In this guide (based in Excel so it easily does all of the calculations for you), you will learn:
How to determine marketing goals and what makes an ideal customer
How to calculate your customer lifetime value
Understanding and determining your conversion rates
Understanding Cost Per Acquisition (CPA) and Cost Per Lead (CPL)
How to plan your budget for effective lead generation
The first step in planning your budget is to set some goals for the organization. If you’ve done Internet marketing before, talk about what worked, and what didn’t. What are your competitors doing online? What kind of market share do you think you could gain from this kind of marketing? Or, are you looking to expand your brand presence?
Next, you want to do some thinking about what makes an ideal customer for your business. Look at 5 of your best customers and begin to jot down the attributes that make them your best customers. Do an informal poll and ask them a little bit about what brought them to your company, and what helped them decide you were the best fit. Believe it or not, this kind of stuff is gold for your external marketing folks, like your SEO or PPC companies.
Next comes the hard part for many companies, which is determining their customer lifetime value. Our worksheet walks you through a B2B scenario, and the modeling was borrowed from this fantastic infographic on LTV provided by KISS Metrics, which is more of a consumer/retail model based off of Starbucks. The difficult part about this is getting to some of the variables such as average profit margin, discounted cashflow percentages, and really knowing how long a customer stays with you. For now, just make some educated guesses and you can refine later.

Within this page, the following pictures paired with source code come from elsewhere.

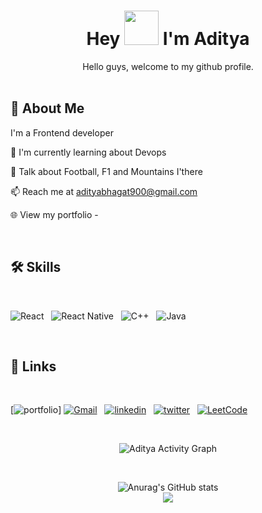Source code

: <h1 align="center">Hey <img src="https://github.com/NoobMahbub/NoobMahbub/blob/main/Wave.gif" height="55px" width="55px"> I'm Aditya</h1>

<div align='center'>
Hello guys, welcome to my github profile. 
</div>

<br/>

## 🚀 About Me

I'm a Frontend developer


🧠 I'm currently learning about Devops

💬 Talk about Football, F1 and Mountains I'there
 
📫 Reach me at adityabhagat900@gmail.com

🌐 View my portfolio -

<br />

## 🛠 Skills

<br/>

![React](https://img.shields.io/badge/react-%2320232a.svg?style=for-the-badge&logo=react&logoColor=%2361DAFB)&nbsp;&nbsp;
![React Native](https://img.shields.io/badge/react_native-%2320232a.svg?style=for-the-badge&logo=react&logoColor=%2361DAFB)&nbsp;&nbsp;
![C++](https://img.shields.io/badge/c++-%2300599C.svg?style=for-the-badge&logo=c%2B%2B&logoColor=white)&nbsp;&nbsp;
![Java](https://img.shields.io/badge/java-%23ED8B00.svg?style=for-the-badge&logo=java&logoColor=white)&nbsp;&nbsp;


<br />

## 🔗 Links

<br/>

[![portfolio](https://img.shields.io/badge/my_portfolio-000?style=for-the-badge&logo=ko-fi&logoColor=white)]
[![Gmail](https://img.shields.io/badge/Gmail-D14836?style=for-the-badge&logo=gmail&logoColor=white)](mailto:adityabhagat900@gmail.com)&nbsp;&nbsp;
[![linkedin](https://img.shields.io/badge/linkedin-0A66C2?style=for-the-badge&logo=linkedin&logoColor=white)](https://www.linkedin.com/in/aditya-raj-bhagat-a7098a192/)&nbsp;&nbsp;
[![twitter](https://img.shields.io/badge/twitter-1DA1F2?style=for-the-badge&logo=twitter&logoColor=white)](https://twitter.com/AdityaB86392635)&nbsp;&nbsp;
[![LeetCode](https://img.shields.io/badge/LeetCode-000000?style=for-the-badge&logo=LeetCode&logoColor=#d16c06)](https://leetcode.com/alieanator454/)



<br />

<div align='center'>

![Aditya  Activity Graph](https://activity-graph.herokuapp.com/graph?username=adityarajbhagat2002&theme=github&hide_border=true&area=true)

<br />

![Anurag's GitHub stats](https://github-readme-stats.vercel.app/api?username=adityarajbhagat2002&show_icons=true&theme=github_dark)
<br />
![](https://github-readme-streak-stats.herokuapp.com/?user=adityarajbhagat2002&theme=dark&hide_border=true)<br/>

</div>
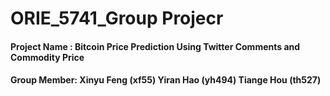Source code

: # ORIE_5741_Group Projecr
#### Project Name : Bitcoin Price Prediction Using Twitter Comments and Commodity Price
#### Group Member: Xinyu Feng (xf55) Yiran Hao (yh494) Tiange Hou (th527)
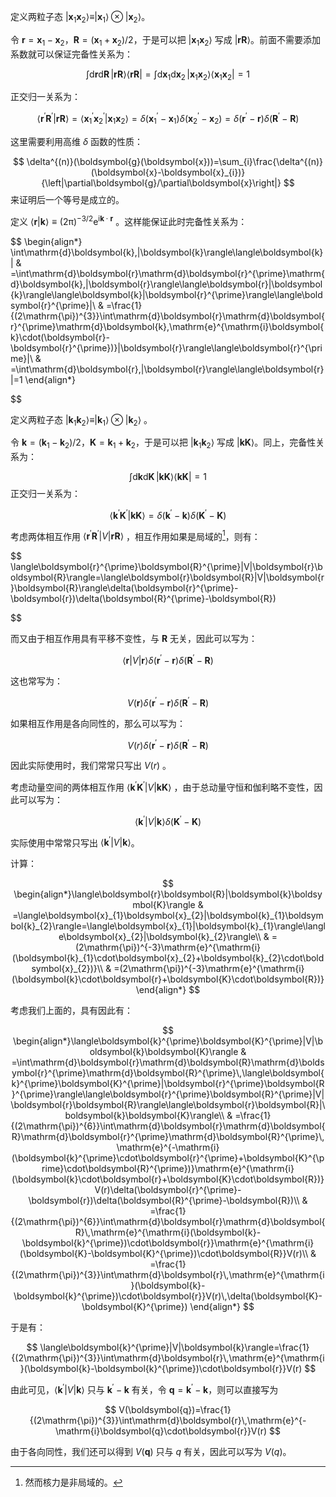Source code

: 定义两粒子态 $|\boldsymbol{x}_{1}\boldsymbol{x}_{2}\rangle\equiv|\boldsymbol{x}_{1}\rangle\otimes|\boldsymbol{x}_{2}\rangle$。

令 $\boldsymbol{r}=\boldsymbol{x}_{1}-\boldsymbol{x}_{2}$，$\boldsymbol{R}=(\boldsymbol{x}_{1}+\boldsymbol{x}_{2})/2$，于是可以把 $|\boldsymbol{x}_{1}\boldsymbol{x}_{2}\rangle$ 写成 $|\boldsymbol{r}\boldsymbol{R}\rangle$。前面不需要添加系数就可以保证完备性关系为：

$$
\int\mathrm{d}\boldsymbol{r}\mathrm{d}\boldsymbol{R}\,|\boldsymbol{r}\boldsymbol{R}\rangle\langle\boldsymbol{r}\boldsymbol{R}|=\int\mathrm{d}\boldsymbol{x}_{1}\mathrm{d}\boldsymbol{x}_{2}\,|\boldsymbol{x}_{1}\boldsymbol{x}_{2}\rangle\langle\boldsymbol{x}_{1}\boldsymbol{x}_{2}|=1
$$

正交归一关系为：

$$
\langle\boldsymbol{r}^{\prime}\boldsymbol{R}^{\prime}|\boldsymbol{r}\boldsymbol{R}\rangle=\langle\boldsymbol{x}_{1}^{\prime}\boldsymbol{x}_{2}^{\prime}|\boldsymbol{x}_{1}\boldsymbol{x}_{2}\rangle=\delta(\boldsymbol{x}_{1}^{\prime}-\boldsymbol{x}_{1})\delta(\boldsymbol{x}_{2}^{\prime}-\boldsymbol{x}_{2})=\delta(\boldsymbol{r}^{\prime}-\boldsymbol{r})\delta(\boldsymbol{R}^{\prime}-\boldsymbol{R})
$$

这里需要利用高维 $\delta$ 函数的性质：

$$
\delta^{(n)}(\boldsymbol{g}(\boldsymbol{x}))=\sum_{i}\frac{\delta^{(n)}(\boldsymbol{x}-\boldsymbol{x}_{i})}{\left|\partial\boldsymbol{g}/\partial\boldsymbol{x}\right|}
$$
来证明后一个等号是成立的。

定义 $\langle\boldsymbol{r}|\boldsymbol{k}\rangle\equiv(2\mathrm{\pi})^{-3/2}\mathrm{e}^{\mathrm{i}\boldsymbol{k}\cdot\boldsymbol{r}}$ 。这样能保证此时完备性关系为：

$$
\begin{align*}
\int\mathrm{d}\boldsymbol{k}\,|\boldsymbol{k}\rangle\langle\boldsymbol{k}| & =\int\mathrm{d}\boldsymbol{r}\mathrm{d}\boldsymbol{r}^{\prime}\mathrm{d}\boldsymbol{k}\,|\boldsymbol{r}\rangle\langle\boldsymbol{r}|\boldsymbol{k}\rangle\langle\boldsymbol{k}|\boldsymbol{r}^{\prime}\rangle\langle\boldsymbol{r}^{\prime}|\\
 & =\frac{1}{(2\mathrm{\pi})^{3}}\int\mathrm{d}\boldsymbol{r}\mathrm{d}\boldsymbol{r}^{\prime}\mathrm{d}\boldsymbol{k}\,\mathrm{e}^{\mathrm{i}\boldsymbol{k}\cdot(\boldsymbol{r}-\boldsymbol{r}^{\prime})}|\boldsymbol{r}\rangle\langle\boldsymbol{r}^{\prime}|\\
 & =\int\mathrm{d}\boldsymbol{r}\,|\boldsymbol{r}\rangle\langle\boldsymbol{r}|=1
\end{align*}

$$

定义两粒子态 $|\boldsymbol{k}_{1}\boldsymbol{k}_{2}\rangle\equiv|\boldsymbol{k}_{1}\rangle\otimes|\boldsymbol{k}_{2}\rangle$ 。

令 $\boldsymbol{k}=(\boldsymbol{k}_{1}-\boldsymbol{k}_{2})/2$，$\boldsymbol{K}=\boldsymbol{k}_{1}+\boldsymbol{k}_{2}$，于是可以把 $|\boldsymbol{k}_{1}\boldsymbol{k}_{2}\rangle$ 写成 $|\boldsymbol{k}\boldsymbol{K}\rangle$。同上，完备性关系为：

$$
\int\mathrm{d}\boldsymbol{k}\mathrm{d}\boldsymbol{K}\,|\boldsymbol{k}\boldsymbol{K}\rangle\langle\boldsymbol{k}\boldsymbol{K}|=1
$$
正交归一关系为：

$$
\langle\boldsymbol{k}^{\prime}\boldsymbol{K}^{\prime}|\boldsymbol{k}\boldsymbol{K}\rangle=\delta(\boldsymbol{k}^{\prime}-\boldsymbol{k})\delta(\boldsymbol{K}^{\prime}-\boldsymbol{K})
$$

考虑两体相互作用 $\langle\boldsymbol{r}^{\prime}\boldsymbol{R}^{\prime}|V|\boldsymbol{r}\boldsymbol{R}\rangle$ ，相互作用如果是局域的[^1]，则有：

$$
\langle\boldsymbol{r}^{\prime}\boldsymbol{R}^{\prime}|V|\boldsymbol{r}\boldsymbol{R}\rangle=\langle\boldsymbol{r}\boldsymbol{R}|V|\boldsymbol{r}\boldsymbol{R}\rangle\delta(\boldsymbol{r}^{\prime}-\boldsymbol{r})\delta(\boldsymbol{R}^{\prime}-\boldsymbol{R})

$$

而又由于相互作用具有平移不变性，与 $\boldsymbol{R}$ 无关，因此可以写为：

$$
\langle\boldsymbol{r}|V|\boldsymbol{r}\rangle\delta(\boldsymbol{r}^{\prime}-\boldsymbol{r})\delta(\boldsymbol{R}^{\prime}-\boldsymbol{R})
$$

这也常写为：

$$
V(\boldsymbol{r})\delta(\boldsymbol{r}^{\prime}-\boldsymbol{r})\delta(\boldsymbol{R}^{\prime}-\boldsymbol{R})
$$

如果相互作用是各向同性的，那么可以写为：

$$
V(r)\delta(\boldsymbol{r}^{\prime}-\boldsymbol{r})\delta(\boldsymbol{R}^{\prime}-\boldsymbol{R})
$$

因此实际使用时，我们常常只写出 $V (r)$ 。

考虑动量空间的两体相互作用 $\langle\boldsymbol{k}^{\prime}\boldsymbol{K}^{\prime}|V|\boldsymbol{k}\boldsymbol{K}\rangle$ ，由于总动量守恒和伽利略不变性，因此可以写为：

$$
\langle\boldsymbol{k}^{\prime}|V|\boldsymbol{k}\rangle\delta(\boldsymbol{K}^{\prime}-\boldsymbol{K})
$$

实际使用中常常只写出 $\langle\boldsymbol{k}^{\prime}|V|\boldsymbol{k}\rangle$。

计算：

$$
\begin{align*}\langle\boldsymbol{r}\boldsymbol{R}|\boldsymbol{k}\boldsymbol{K}\rangle & =\langle\boldsymbol{x}_{1}\boldsymbol{x}_{2}|\boldsymbol{k}_{1}\boldsymbol{k}_{2}\rangle=\langle\boldsymbol{x}_{1}|\boldsymbol{k}_{1}\rangle\langle\boldsymbol{x}_{2}|\boldsymbol{k}_{2}\rangle\\
 & =(2\mathrm{\pi})^{-3}\mathrm{e}^{\mathrm{i}(\boldsymbol{k}_{1}\cdot\boldsymbol{x}_{2}+\boldsymbol{k}_{2}\cdot\boldsymbol{x}_{2})}\\
 & =(2\mathrm{\pi})^{-3}\mathrm{e}^{\mathrm{i}(\boldsymbol{k}\cdot\boldsymbol{r}+\boldsymbol{K}\cdot\boldsymbol{R})}
\end{align*}
$$

考虑我们上面的，具有因此有：

$$
\begin{align*}\langle\boldsymbol{k}^{\prime}\boldsymbol{K}^{\prime}|V|\boldsymbol{k}\boldsymbol{K}\rangle & =\int\mathrm{d}\boldsymbol{r}\mathrm{d}\boldsymbol{R}\mathrm{d}\boldsymbol{r}^{\prime}\mathrm{d}\boldsymbol{R}^{\prime}\,\langle\boldsymbol{k}^{\prime}\boldsymbol{K}^{\prime}|\boldsymbol{r}^{\prime}\boldsymbol{R}^{\prime}\rangle\langle\boldsymbol{r}^{\prime}\boldsymbol{R}^{\prime}|V|\boldsymbol{r}\boldsymbol{R}\rangle\langle\boldsymbol{r}\boldsymbol{R}|\boldsymbol{k}\boldsymbol{K}\rangle\\
 & =\frac{1}{(2\mathrm{\pi})^{6}}\int\mathrm{d}\boldsymbol{r}\mathrm{d}\boldsymbol{R}\mathrm{d}\boldsymbol{r}^{\prime}\mathrm{d}\boldsymbol{R}^{\prime}\,\mathrm{e}^{-\mathrm{i}(\boldsymbol{k}^{\prime}\cdot\boldsymbol{r}^{\prime}+\boldsymbol{K}^{\prime}\cdot\boldsymbol{R}^{\prime})}\mathrm{e}^{\mathrm{i}(\boldsymbol{k}\cdot\boldsymbol{r}+\boldsymbol{K}\cdot\boldsymbol{R})}V(r)\delta(\boldsymbol{r}^{\prime}-\boldsymbol{r})\delta(\boldsymbol{R}^{\prime}-\boldsymbol{R})\\
 & =\frac{1}{(2\mathrm{\pi})^{6}}\int\mathrm{d}\boldsymbol{r}\mathrm{d}\boldsymbol{R}\,\mathrm{e}^{\mathrm{i}(\boldsymbol{k}-\boldsymbol{k}^{\prime})\cdot\boldsymbol{r}}\mathrm{e}^{\mathrm{i}(\boldsymbol{K}-\boldsymbol{K}^{\prime})\cdot\boldsymbol{R}}V(r)\\
 & =\frac{1}{(2\mathrm{\pi})^{3}}\int\mathrm{d}\boldsymbol{r}\,\mathrm{e}^{\mathrm{i}(\boldsymbol{k}-\boldsymbol{k}^{\prime})\cdot\boldsymbol{r}}V(r)\,\delta(\boldsymbol{K}-\boldsymbol{K}^{\prime})
\end{align*}
$$

于是有：

$$
\langle\boldsymbol{k}^{\prime}|V|\boldsymbol{k}\rangle=\frac{1}{(2\mathrm{\pi})^{3}}\int\mathrm{d}\boldsymbol{r}\,\mathrm{e}^{\mathrm{i}(\boldsymbol{k}-\boldsymbol{k}^{\prime})\cdot\boldsymbol{r}}V(r)
$$

由此可见，$\langle\boldsymbol{k}^{\prime}|V|\boldsymbol{k}\rangle$ 只与 $\boldsymbol{k}^{\prime}-\boldsymbol{k}$ 有关，令 $\boldsymbol{q}=\boldsymbol{k}^{\prime}-\boldsymbol{k}$，则可以直接写为 

$$
V(\boldsymbol{q})=\frac{1}{(2\mathrm{\pi})^{3}}\int\mathrm{d}\boldsymbol{r}\,\mathrm{e}^{-\mathrm{i}\boldsymbol{q}\cdot\boldsymbol{r}}V(r)
$$

由于各向同性，我们还可以得到 $V (\boldsymbol{q})$ 只与 $q$  有关，因此可以写为 $V (q)$。

[^1]: 然而核力是非局域的。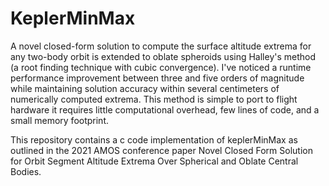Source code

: # KeplerMinMax
A novel closed-form solution to compute the surface altitude extrema for any two-body orbit is extended to oblate spheroids using Halley's method (a root finding technique with cubic convergence).  I've noticed a runtime performance improvement between three and five orders of magnitude while maintaining solution accuracy within several centimeters of numerically computed extrema.  This method is simple to port to flight hardware it requires little computational overhead, few lines of code, and a small memory footprint.

This repository contains a c code implementation of keplerMinMax as outlined in the 2021 AMOS conference paper Novel Closed Form Solution for Orbit Segment Altitude Extrema Over Spherical and Oblate Central Bodies.

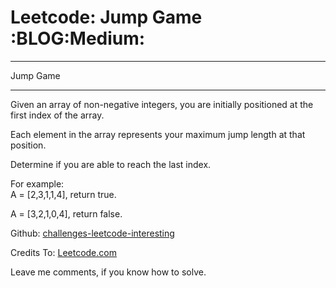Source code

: # Leetcode: Jump Game     :BLOG:Medium:


---

Jump Game  

---

Given an array of non-negative integers, you are initially positioned at the first index of the array.  

Each element in the array represents your maximum jump length at that position.  

Determine if you are able to reach the last index.  

For example:  
A = [2,3,1,1,4], return true.  

A = [3,2,1,0,4], return false.  

Github: [challenges-leetcode-interesting](https://github.com/DennyZhang/challenges-leetcode-interesting/tree/master/jump-game)  

Credits To: [Leetcode.com](https://leetcode.com/problems/jump-game/description/)  

Leave me comments, if you know how to solve.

Next, we’ll walk you through how to calculate conversion rates from your website. In other words, we’re looking to measure how many web visitors became qualified leads. That means taking your inbound leads from all channels and applying a percentage to them because not every phone call or form submission is going to be your “ideal” customer.
Now that we’ve got your LTV and conversion rates figured out, let’s walk through what you would actually be willing to spend to acquire a new customer. If your customer spends $500 per month and on average stays with you for 5 years, how much would you spend to get $30,000 in revenue? If I said “give me $1,000 and I’ll give you $30,000 back”, would you do it? Well, depending on your costs, you’d probably say “heck yeah!” But before you do, let’s really dig in and find out what some reasonable thresholds might be. In the example built into your free online marketing budget planner, this customer is willing to spend about $445 to acquire a customer that will generate just under $15,000 in revenue.
Now, most of the hard work has been done. At this point you have:
- Made some actionable and measurable goals for your online marketing this year;
- Identified some attributes of what makes an “ideal customer”;
- Calculated your customer lifetime value;
- Determined what your lead conversion funnel looks like from visit to lead to qualified lead;
- Calculated your cost per acquisition (CPA) and cost per lead (CPL) thresholds;
You’re finally ready to start applying a budget and determining what an ideal marketing mix might be. In our workbook we give you 3 examples of online spend including pay-per-click (PPC), search engine optimization (SEO) and online banner ads (CPM-based). The purpose is to take all of your prior calculations and see where the CPL’s and CPA’s lie for each of the channels. This is a great way to determine if you should continue spending dollars in a certain area or not. You could add other channels such as social media, for example, if you paid for things like sponsored stories. You could also add affiliate traffic providers like Outbrain and others to see what kind of conversion rates you get from that traffic.
Hopefully this is a simple enough guide to get you going in the right direction, and should you need any help working through any of it, please call us at (888) 427-2178 and let us help!
Over the past couple of years we’ve been working with lots of customers in various industries from all over the world. We eventually gathered enough data to be able to reasonably predict your success based on the products you purchase from us. In short, businesses want to know how their Internet marketing spend is going to help grow their business. At the end of the day, it’s not just about rankings, or just about traffic increases. We see lots of Internet marketing companies pitch the importance around these “vanity metrics” – but did the increase in traffic result in any leads, and did any of those leads result in new business (i.e. paying customers)? So, we had to create the Internet marketing prediction modeling tool.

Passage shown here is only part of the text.